A generation of children face the bleak prospect of going without an education unless the Iraqi government, its allies and aid agencies rebuild communities torn apart by years of war, a senior U.N. children’s agency official said on Friday.

Peter Hawkins, UNICEF representative in Iraq, said recent fighting between government forces, backed by a U.S.-led coalition, and Islamic State fighters, had cut off thousands of children from school and healthcare.

“We are faced with a whole generation losing its way and losing prospects for a healthy future,” said Hawkins in an interview.

Government institutions, faced with financial deficit, are collapsing leaving them dependent on U.N. agencies to provide schools and teacher training, following more than a decade of sectarian violence, Hawkins said during a visit to London.

“What is needed is a cash injection through central government so that we can see it building the systems required for an economic turnover,” he said.
Conflict has worsened the situation across Iraq, with an estimated 4.7 million children – about a third of all children in the country – in need of assistance, the U.N. agency said in a report last month.

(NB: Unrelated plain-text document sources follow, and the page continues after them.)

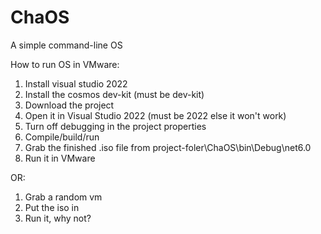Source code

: # ChaOS
A simple command-line OS

How to run OS in VMware:
  1. Install visual studio 2022
  2. Install the cosmos dev-kit (must be dev-kit)
  3. Download the project
  4. Open it in Visual Studio 2022 (must be 2022 else it won't work)
  5. Turn off debugging in the project properties
  6. Compile/build/run
  7. Grab the finished .iso file from project-foler\ChaOS\bin\Debug\net6.0
  8. Run it in VMware

OR:
  1. Grab a random vm
  2. Put the iso in
  3. Run it, why not?
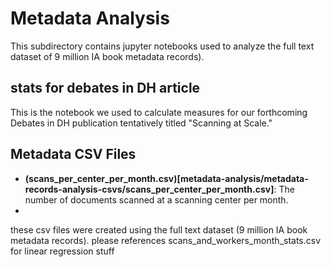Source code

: # Metadata Analysis 
This subdirectory contains jupyter notebooks used to analyze the full text dataset of 9 million IA book metadata records). 
## stats for debates in DH article
This is the notebook we used to calculate measures for our forthcoming Debates in DH publication tentatively titled "Scanning at Scale." 
## Metadata CSV Files 
- **(scans_per_center_per_month.csv)[metadata-analysis/metadata-records-analysis-csvs/scans_per_center_per_month.csv]**: The number of documents scanned at a scanning center per month. 
- 
these csv files were created using the full text dataset (9 million IA book metadata records). 
please references scans_and_workers_month_stats.csv for linear regression stuff
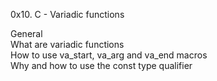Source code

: 0x10. C - Variadic functions
  
  
General  
What are variadic functions  
How to use va_start, va_arg and va_end macros  
Why and how to use the const type qualifier
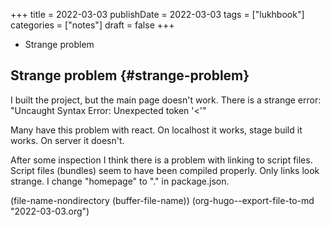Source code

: +++
title = 2022-03-03
publishDate = 2022-03-03
tags = ["lukhbook"]
categories = ["notes"]
draft = false
+++

-   Strange problem

<!--more-->


## Strange problem {#strange-problem}

I built the project, but the main page doesn't work.
There is a strange error: "Uncaught Syntax Error: Unexpected token '&lt;'"

Many have this problem with react.
On localhost it works, stage build it works.
On server it doesn't.

After some inspection I think there is a problem with linking to script files.
Script files (bundles) seem to have been compiled properly.
Only links look strange.
I change "homepage" to "." in package.json.

(file-name-nondirectory (buffer-file-name))
(org-hugo--export-file-to-md "2022-03-03.org")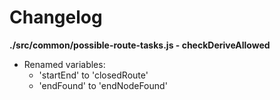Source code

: # Changelog

**./src/common/possible-route-tasks.js - checkDeriveAllowed**
* Renamed variables:
	* 'startEnd' to 'closedRoute'
	* 'endFound' to 'endNodeFound'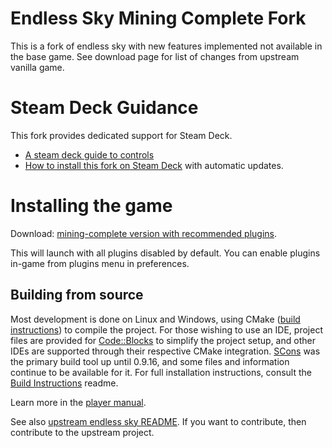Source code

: # Endless Sky Mining Complete Fork

This is a fork of endless sky with new features implemented not available in the
base game.  See download page for list of changes from upstream vanilla game.

# Steam Deck Guidance

This fork provides dedicated support for Steam Deck.

- [A steam deck guide to controls][sdg]
- [How to install this fork on Steam Deck](launch-es.sh) with automatic updates.

[sdg]: https://steamcommunity.com/sharedfiles/filedetails/?id=2882293103

# Installing the game


Download: [mining-complete version with recommended
plugins][complete-with-plugins].

This will launch with all plugins disabled by default.  You can enable plugins
in-game from plugins menu in preferences.

## Building from source
Most development is done on Linux and Windows, using CMake ([build instructions](readme-cmake.md)) to compile the project. For those wishing to use an IDE, project files are provided for [Code::Blocks](https://www.codeblocks.org/) to simplify the project setup, and other IDEs are supported through their respective CMake integration. [SCons](https://scons.org/) was the primary build tool up until 0.9.16, and some files and information continue to be available for it.
For full installation instructions, consult the [Build Instructions](https://github.com/endless-sky/endless-sky/blob/master/readme-developer.md) readme.

Learn more in the [player manual][manual].

See also [upstream endless sky README][es].  If you want to contribute, then
contribute to the upstream project.

[complete-with-plugins]: https://github.com/samrocketman/endless-sky/releases/tag/continuous-with-plugins
[complete]: https://github.com/samrocketman/endless-sky/releases/tag/continuous
[es]: https://github.com/endless-sky/endless-sky
[manual]: https://github.com/endless-sky/endless-sky/wiki/PlayersManual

UNICEF said earlier this year that at least 20,000 children in Falluja faced the risk of forced recruitment into fighting and separation from their families.
“A big problem is the lack of schools, with a lack of investment in recent years meaning the systems have all but collapsed,” Hawkins said.

In an another report on  30 June 2016, UNICEF revealed that 3.6 million children in Iraq – one in five in the country – are at serious risk of death, injury, sexual violence, abduction and recruitment into armed groups.

The findings show that 4.7 million children need humanitarian aid – a third of all Iraqi children – while many families now face deteriorating conditions following military operations in Fallujah and around Mosul.

Staggeringly, a total of 1,496 children have been abducted in the country over the past two and a half years. That translates to 50 children abducted each month, with many forced into fighting or sexually abused.